Concerns about avian influenza viruses have heightened as the number of human H7N9 cases continues to rise and new subtypes such as H10N8 are found to infect and cause severe disease in humans. Li and colleagues1 described the results of field investigations from the first 139 confirmed human cases of H7N9, reporting that most cases had recent exposure to poultry and were epidemiologically unrelated, although human-to-human transmission could not be ruled out in four families. Yu and colleagues2 reported that closure of live poultry markets in the spring of 2013 reduced the mean daily number of H7N9 infections by an estimated 97–99%, and recommended that closure of live poultry markets should be immediately implemented in affected areas in future outbreaks to minimise the risk of human infection. However, in a linked Comment, Fournié and Pfeiffer3 suggest that the apparent effect of closures of such markets on incidence could have been driven by strong consumer reactions to the threat of infection irrespective of market closures; they argue that closures alone could potentially promote informal marketing of poultry, which could enable spread of the virus and make targeted surveillance and risk management more difficult.

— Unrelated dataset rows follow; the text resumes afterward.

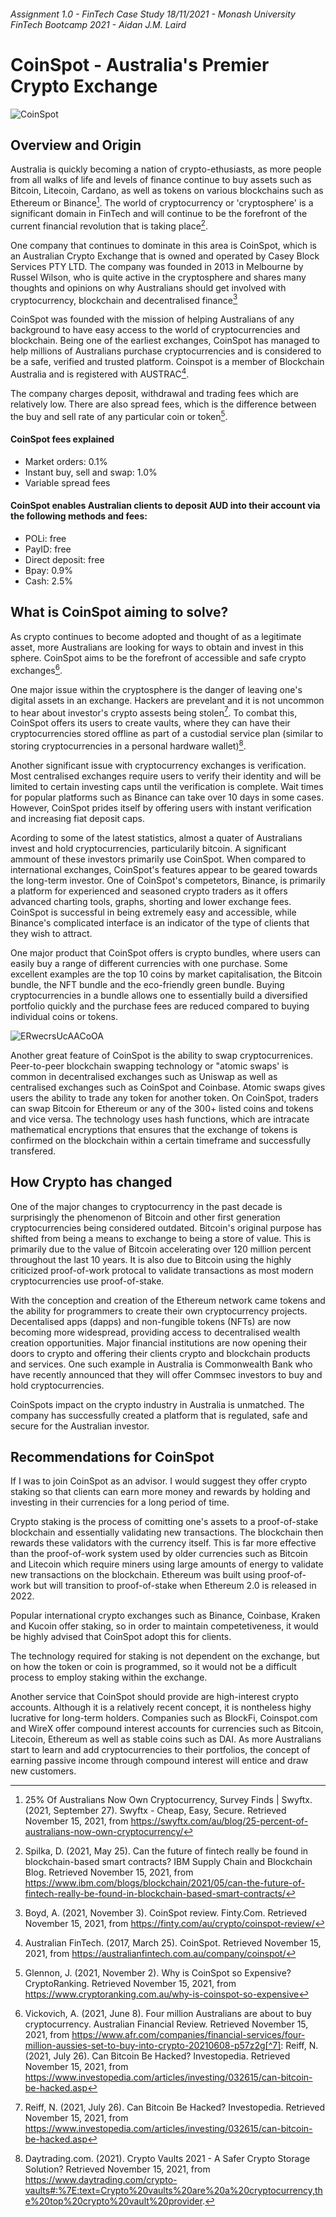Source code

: ###### Assignment 1.0 - FinTech Case Study 18/11/2021 - Monash University FinTech Bootcamp 2021 - Aidan J.M. Laird

# CoinSpot - Australia's Premier Crypto Exchange

![CoinSpot](https://user-images.githubusercontent.com/80402302/142199022-00a20508-a6cc-44a5-8f03-6214b3f56c8b.png)

## Overview and Origin

Australia is quickly becoming a nation of crypto-ethusiasts, as more people from all walks of life and levels of finance continue to buy assets such as Bitcoin, Litecoin, Cardano, as well as tokens on various blockchains such as Ethereum or Binance[^1]. The world of cryptocurrency or 'cryptosphere' is a significant domain in FinTech and will continue to be the forefront of the current financial revolution that is taking place[^2].


One company that continues to dominate in this area is CoinSpot, which is an Australian Crypto Exchange that is owned and operated by Casey Block Services PTY LTD. The company was founded in 2013 in Melbourne by Russel Wilson, who is quite active in the cryptosphere and shares many thoughts and opinions on why Australians should get involved with cryptocurrency, blockchain and decentralised finance[^3]


CoinSpot was founded with the mission of helping Australians of any background to have easy access to the world of cryptocurrencies and blockchain. Being one of the earliest exchanges, CoinSpot has managed to help millions of Australians purchase cryptocurrencies and is considered to be a safe, verified and trusted platform. Coinspot is a member of Blockchain Australia and is registered with AUSTRAC[^4].


The company charges deposit, withdrawal and trading fees which are relatively low. There are also spread fees, which is the difference between the buy and sell rate of any particular coin or token[^5]. 

#### CoinSpot fees explained

* Market orders: 0.1%
* Instant buy, sell and swap: 1.0%
* Variable spread fees

#### CoinSpot enables Australian clients to deposit AUD into their account via the following methods and fees: 

* POLi: free
* PayID: free
* Direct deposit: free
* Bpay: 0.9%
* Cash: 2.5% 


## What is CoinSpot aiming to solve? 

As crypto continues to become adopted and thought of as a legitimate asset, more Australians are looking for ways to obtain and invest in this sphere. CoinSpot aims to be the forefront of accessible and safe crypto exchanges[^6]. 


One major issue within the cryptosphere is the danger of leaving one's digital assets in an exchange. Hackers are prevelant and it is not uncommon to hear about investor's crypto assests being stolen[^7]. To combat this, CoinSpot offers its users to create vaults, where they can have their cryptocurrencies stored offline as part of a custodial service plan (similar to storing cryptocurrencies in a personal hardware wallet)[^8]. 

Another significant issue with cryptocurrency exchanges is verification. Most centralised exchanges require users to verify their identity and will be limited to certain investing caps until the verification is complete. Wait times for popular platforms such as Binance can take over 10 days in some cases. However, CoinSpot prides itself by offering users with instant verification and increasing fiat deposit caps. 

Acording to some of the latest statistics, almost a quater of Australians invest and hold cryptocurrencies, particularily bitcoin. A significant ammount of these investors primarily use CoinSpot. When compared to international exchanges, CoinSpot's features appear to be geared towards the long-term investor. One of CoinSpot's competetors, Binance, is primarily a platform for experienced and seasoned crypto traders as it offers advanced charting tools, graphs, shorting and lower exchange fees. CoinSpot is successful in being extremely easy and accessible, while Binance's complicated interface is an indicator of the type of clients that they wish to attract. 

One major product that CoinSpot offers is crypto bundles, where users can easily buy a range of different currencies with one purchase. Some excellent examples are the top 10 coins by market capitalisation, the Bitcoin bundle, the NFT bundle and the eco-friendly green bundle. Buying cryptocurrencies in a bundle allows one to essentially build a diversified portfolio quickly and the purchase fees are reduced compared to buying individual coins or tokens. 

![ERwecrsUcAACoOA](https://user-images.githubusercontent.com/80402302/142373370-2e66c57f-5e26-4bd3-89eb-9ff0f1a615a3.jpeg)

Another great feature of CoinSpot is the ability to swap cryptocurrenices. Peer-to-peer blockchain swapping technology or "atomic swaps' is common in decentralised exchanges such as Uniswap as well as centralised exchanges such as CoinSpot and Coinbase. Atomic swaps gives users the ability to trade any token for another token. On CoinSpot, traders can swap Bitcoin for Ethereum or any of the 300+ listed coins and tokens and vice versa. The technology uses hash functions, which are intracate mathematical encryptions that ensures that the exchange of tokens is confirmed on the blockchain within a certain timeframe and successfully transfered. 

## How Crypto has changed

One of the major changes to cryptocurrency in the past decade is surprisingly the phenomenon of Bitcoin and other first generation cryptocurrencies being considered outdated. Bitcoin's original purpose has shifted from being a means to exchange to being a store of value. This is primarily due to the value of Bitcoin accelerating over 120 million percent throughout the last 10 years. It is also due to Bitcoin using the highly criticized proof-of-work protocal to validate transactions as most modern cryptocurrencies use proof-of-stake. 

With the conception and creation of the Ethereum network came tokens and the ability for programmers to create their own cryptocurrency projects. Decentalised apps (dapps) and non-fungible tokens (NFTs) are now becoming more widespread, providing access to decentralised wealth creation opportunities. Major financial institutions are now opening their doors to crypto and offering their clients crypto and blockchain products and services. One such example in Australia is Commonwealth Bank who have recently announced that they will offer Commsec investors to buy and hold cryptocurrencies. 

CoinSpots impact on the crypto industry in Australia is unmatched. The company has successfully created a platform that is regulated, safe and secure for the Australian investor. 

## Recommendations for CoinSpot

If I was to join CoinSpot as an advisor. I would suggest they offer crypto staking so that clients can earn more money and rewards by holding and investing in their currencies for a long period of time.

Crypto staking is the process of comitting one's assets to a proof-of-stake blockchain and essentially validating new transactions. The blockchain then rewards these validators with the currency itself. This is far more effective than the proof-of-work system used by older currencies such as Bitcoin and Litecoin which require miners using large amounts of energy to validate new transactions on the blockchain. Ethereum was built using proof-of-work but will transition to proof-of-stake when Ethereum 2.0 is released in 2022. 

Popular international crypto exchanges such as Binance, Coinbase, Kraken and Kucoin offer staking, so in order to maintain competetiveness, it would be highly advised that CoinSpot adopt this for clients. 

The technology required for staking is not dependent on the exchange, but on how the token or coin is programmed, so it would not be a difficult process to employ staking within the exchange. 

Another service that CoinSpot should provide are high-interest crypto accounts. Although it is a relatively recent concept, it is nontheless highy lucrative for long-term holders. Companies such as BlockFi, Coinspot.com and WireX offer compound interest accounts for currencies such as Bitcoin, Litecoin, Ethereum as well as stable coins such as DAI. As more Australians start to learn and add cryptocurrencies to their portfolios, the concept of earning passive income through compound interest will entice and draw new customers.  



[^1]: 25% Of Australians Now Own Cryptocurrency, Survey Finds | Swyftx. (2021, September 27). Swyftx - Cheap, Easy, Secure. Retrieved November 15, 2021, from https://swyftx.com/au/blog/25-percent-of-australians-now-own-cryptocurrency/
[^2]: Spilka, D. (2021, May 25). Can the future of fintech really be found in blockchain-based smart contracts? IBM Supply Chain and Blockchain Blog. Retrieved November 15, 2021, from https://www.ibm.com/blogs/blockchain/2021/05/can-the-future-of-fintech-really-be-found-in-blockchain-based-smart-contracts/
[^3]: Boyd, A. (2021, November 3). CoinSpot review. Finty.Com. Retrieved November 15, 2021, from https://finty.com/au/crypto/coinspot-review/
[^4]: Australian FinTech. (2017, March 25). CoinSpot. Retrieved November 15, 2021, from https://australianfintech.com.au/company/coinspot/
[^5]: Glennon, J. (2021, November 2). Why is CoinSpot so Expensive? CryptoRanking. Retrieved November 15, 2021, from https://www.cryptoranking.com.au/why-is-coinspot-so-expensive
[^6]: Vickovich, A. (2021, June 8). Four million Australians are about to buy cryptocurrency. Australian Financial Review. Retrieved November 15, 2021, from https://www.afr.com/companies/financial-services/four-million-aussies-set-to-buy-into-crypto-20210608-p57z2g[^7]: Reiff, N. (2021, July 26). Can Bitcoin Be Hacked? Investopedia. Retrieved November 15, 2021, from https://www.investopedia.com/articles/investing/032615/can-bitcoin-be-hacked.asp
[^7]: Reiff, N. (2021, July 26). Can Bitcoin Be Hacked? Investopedia. Retrieved November 15, 2021, from https://www.investopedia.com/articles/investing/032615/can-bitcoin-be-hacked.asp
[^8]: Daytrading.com. (2021). Crypto Vaults 2021 - A Safer Crypto Storage Solution? Retrieved November 15, 2021, from https://www.daytrading.com/crypto-vaults#:%7E:text=Crypto%20vaults%20are%20a%20cryptocurrency,the%20top%20crypto%20vault%20provider.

The importance of the animal–human interface has also been shown through the emergence of Middle East respiratory syndrome coronavirus (MERS-CoV). Meyer and colleagues4 reported that antibodies against MERS-CoV were common in samples taken from dromedary camels in 2003 (100% of 151 camel serum samples had detectable antibodies to MERS-CoV with 57% having high neutralising titres), well before the first human cases were identified in 2012. Azhar and colleagues5 reported identical full genome sequences from MERS-CoV isolates taken from a patient who died of MERS-CoV and the symptomatically infected dromedary camel belonging to the patient. This provided strong evidence that MERS-CoV could be transmitted from camels to humans and establishes camels as a potentially important source of infection, although other species such as bats might also be implicated.

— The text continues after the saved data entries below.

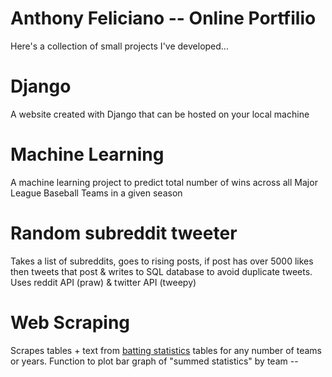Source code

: # Anthony Feliciano -- Online Portfilio 

Here's a collection of small projects I've developed...

# Django

A website created with Django that can be hosted on your local machine

# Machine Learning 

A machine learning project to predict total number of wins across all Major League Baseball Teams in a given season 

# Random subreddit tweeter

Takes a list of subreddits, goes to rising posts, if post has over 5000 likes then tweets that post & writes to SQL database to avoid duplicate tweets.  Uses reddit API (praw) & twitter API (tweepy)

# Web Scraping 

Scrapes tables + text from [batting statistics](https://www.baseball-reference.com/teams/NYM/2017.shtml) tables for any number of teams or years. Function to plot bar graph of "summed statistics" by team  -- 
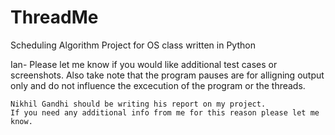 # ThreadMe
Scheduling Algorithm Project for OS class written in Python

Ian-
	Please let me know if you would like additional test cases or screenshots.
	Also take note that the program pauses are for alligning output only and
	do not influence the excecution of the program or the threads.

	Nikhil Gandhi should be writing his report on my project.
	If you need any additional info from me for this reason please let me know.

Fortunately, unlike the 2009 influenza pandemic strain (H1N1pdm09), neither MERS-CoV nor influenza A H7N9 (or any other influenza subtypes recently identified to infect humans) have evolved the ability to spread efficiently between humans. National preparedness plans for influenza pandemic involved widespread stockpiling of antivirals, and the 2009 pandemic provided an opportunity to study their effectiveness. New research on the effectiveness of neuraminidase inhibitors to reduce mortality in patients admitted to hospital with influenza A H1N1pdm09 has been encouraging.6 Although the effectiveness of antivirals to reduce mortality would ideally be derived from randomised controlled trials, a recent meta-analysis of trials was only able to collect data for five reported deaths, only one of which was due to a respiratory cause.7 The comparative rarity of such events highlights the need for high quality observational research to inform policy and practice.

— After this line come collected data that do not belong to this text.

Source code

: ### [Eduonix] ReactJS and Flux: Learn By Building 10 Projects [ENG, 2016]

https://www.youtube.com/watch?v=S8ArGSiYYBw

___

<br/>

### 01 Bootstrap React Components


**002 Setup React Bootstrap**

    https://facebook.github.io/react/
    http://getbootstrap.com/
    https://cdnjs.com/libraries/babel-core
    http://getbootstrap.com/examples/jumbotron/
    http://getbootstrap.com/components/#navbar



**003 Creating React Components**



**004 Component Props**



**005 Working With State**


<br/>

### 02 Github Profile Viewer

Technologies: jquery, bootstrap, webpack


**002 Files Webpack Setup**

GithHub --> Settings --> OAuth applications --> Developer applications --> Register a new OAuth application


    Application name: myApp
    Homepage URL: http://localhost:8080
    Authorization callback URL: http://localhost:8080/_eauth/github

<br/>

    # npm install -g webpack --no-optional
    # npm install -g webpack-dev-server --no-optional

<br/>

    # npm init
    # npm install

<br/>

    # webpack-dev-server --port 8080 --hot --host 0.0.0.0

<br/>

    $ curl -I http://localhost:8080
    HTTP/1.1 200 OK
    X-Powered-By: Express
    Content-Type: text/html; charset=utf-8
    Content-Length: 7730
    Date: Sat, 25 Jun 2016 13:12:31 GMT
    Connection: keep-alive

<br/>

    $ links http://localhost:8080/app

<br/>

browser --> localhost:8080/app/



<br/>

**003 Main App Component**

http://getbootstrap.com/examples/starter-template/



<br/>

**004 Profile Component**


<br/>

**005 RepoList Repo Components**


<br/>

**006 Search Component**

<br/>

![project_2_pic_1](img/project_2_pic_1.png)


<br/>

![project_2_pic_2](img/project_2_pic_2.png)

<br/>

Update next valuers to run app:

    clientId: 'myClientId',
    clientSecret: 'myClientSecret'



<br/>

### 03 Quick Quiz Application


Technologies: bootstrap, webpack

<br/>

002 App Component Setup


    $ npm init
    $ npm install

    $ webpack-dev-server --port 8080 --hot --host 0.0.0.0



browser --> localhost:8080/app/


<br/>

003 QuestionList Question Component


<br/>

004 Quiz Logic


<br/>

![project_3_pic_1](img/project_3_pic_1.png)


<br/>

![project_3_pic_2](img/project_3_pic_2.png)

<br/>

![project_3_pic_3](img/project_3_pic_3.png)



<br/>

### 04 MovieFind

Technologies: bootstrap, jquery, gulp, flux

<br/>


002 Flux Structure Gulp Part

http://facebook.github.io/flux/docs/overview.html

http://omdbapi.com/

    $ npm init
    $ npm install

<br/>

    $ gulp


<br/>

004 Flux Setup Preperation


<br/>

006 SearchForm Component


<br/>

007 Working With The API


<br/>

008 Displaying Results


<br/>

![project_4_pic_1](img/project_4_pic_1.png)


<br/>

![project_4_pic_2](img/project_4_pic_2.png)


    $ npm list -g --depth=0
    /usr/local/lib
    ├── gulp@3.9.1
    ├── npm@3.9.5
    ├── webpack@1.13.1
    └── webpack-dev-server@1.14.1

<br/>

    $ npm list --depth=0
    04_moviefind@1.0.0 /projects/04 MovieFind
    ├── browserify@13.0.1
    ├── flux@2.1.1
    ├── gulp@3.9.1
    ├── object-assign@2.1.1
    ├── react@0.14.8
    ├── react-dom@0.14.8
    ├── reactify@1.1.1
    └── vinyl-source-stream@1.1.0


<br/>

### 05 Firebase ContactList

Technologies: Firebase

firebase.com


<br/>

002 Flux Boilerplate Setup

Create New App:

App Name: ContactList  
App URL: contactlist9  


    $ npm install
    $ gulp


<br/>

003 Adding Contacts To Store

Muthuri and colleagues6 collected individual-level data from around the world on patients admitted to hospital with influenza A H1N1pdm09. After adjustment for treatment propensity and potential confounders, the results of their meta-analysis indicate that compared with no treatment, neuraminidase inhibitor treatment at any time during illness was associated with a reduction in mortality risk (adjusted odds ratio [OR] 0·81).6 This association was strongest in adults (OR 0·75), but weaker and not significant in children. The timing of treatment was also important because early treatment (within 2 days of symptom onset) was associated with a reduction in mortality (OR 0·48) compared with later treatment—treatment given later than 2 days and up to 5 days after symptom onset was not associated with reductions in mortality compared with no treatment except in severely ill adult patients admitted to critical care (adjusted OR 0·65). Questions remain about the most effective and cost-effective means to ensure that those most likely to benefit are treated early.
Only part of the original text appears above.